Bienvenue!/Welcome!
This repository is for anyone wishing to try out the MPU-9250 9-axis IMU + magnetometer connected through Arduino in MATLAB. The main codes can be found in /src/
.
Make sure you have the MATLAB support package for Arduino hardware installed. Follow these tutorials to learn how to set up your Arduino in MATLAB and this tutorial from MathWorks to learn how to connect your MPU-9250 to your Arduino board. Clone this repository and you're ready to go!
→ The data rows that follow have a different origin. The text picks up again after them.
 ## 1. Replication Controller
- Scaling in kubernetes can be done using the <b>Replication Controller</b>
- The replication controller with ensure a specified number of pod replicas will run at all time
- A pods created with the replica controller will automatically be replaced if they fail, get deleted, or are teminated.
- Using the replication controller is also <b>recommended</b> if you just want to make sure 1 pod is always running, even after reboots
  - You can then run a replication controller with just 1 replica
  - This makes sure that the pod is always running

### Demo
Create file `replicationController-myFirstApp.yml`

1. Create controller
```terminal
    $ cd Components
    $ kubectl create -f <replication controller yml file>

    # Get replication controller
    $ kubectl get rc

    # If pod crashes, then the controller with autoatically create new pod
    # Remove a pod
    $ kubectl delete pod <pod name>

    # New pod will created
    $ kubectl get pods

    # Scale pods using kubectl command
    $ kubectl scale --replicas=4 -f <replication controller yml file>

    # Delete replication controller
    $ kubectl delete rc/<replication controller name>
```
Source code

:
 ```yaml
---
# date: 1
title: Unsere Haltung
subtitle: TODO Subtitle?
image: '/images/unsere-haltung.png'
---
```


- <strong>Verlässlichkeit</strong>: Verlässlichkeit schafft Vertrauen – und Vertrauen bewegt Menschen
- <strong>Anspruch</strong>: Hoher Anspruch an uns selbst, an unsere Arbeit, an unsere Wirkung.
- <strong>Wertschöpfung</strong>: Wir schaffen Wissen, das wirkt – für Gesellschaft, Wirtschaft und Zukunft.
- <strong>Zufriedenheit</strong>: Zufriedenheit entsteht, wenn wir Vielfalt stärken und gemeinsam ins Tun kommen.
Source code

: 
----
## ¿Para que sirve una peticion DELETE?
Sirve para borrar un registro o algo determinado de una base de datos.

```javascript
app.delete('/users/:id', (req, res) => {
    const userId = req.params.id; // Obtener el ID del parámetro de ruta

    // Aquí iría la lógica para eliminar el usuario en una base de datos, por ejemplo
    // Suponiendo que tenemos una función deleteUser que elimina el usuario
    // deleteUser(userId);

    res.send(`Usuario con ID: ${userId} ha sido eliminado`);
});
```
Each algorithm has a .StartUI()
method which displays a real-time animation of your connected MPU-9250. For example, to use run UI with the Extended Kalman Filter ahrs you could do:
% don't forget to add the source code to your path
addpath("<~/path-to-/AHRS/src/>");
% create arduino and MPU9250 objects
a = arduino('<your-serial-port>', '<your-board>', 'Libraries', 'I2C');
ts = 0.01; % sample time
fs = 1/ts; % sample frequency (rate)
imu = mpu9250(a, 'SampleRate', fs, 'SamplesPerRead', 1, 'OutputFormat', 'matrix');
% call the ekf
ahrs = EKF();
% input your imu
ahrs.SetIMU(imu);
% call the UI and enjoy!
ahrs.StartUI();
Want to filter a set of MPU-9250 readings offline? No problem! Make sure your sensor data is stored in n-by-3 matrices and use the .Filter()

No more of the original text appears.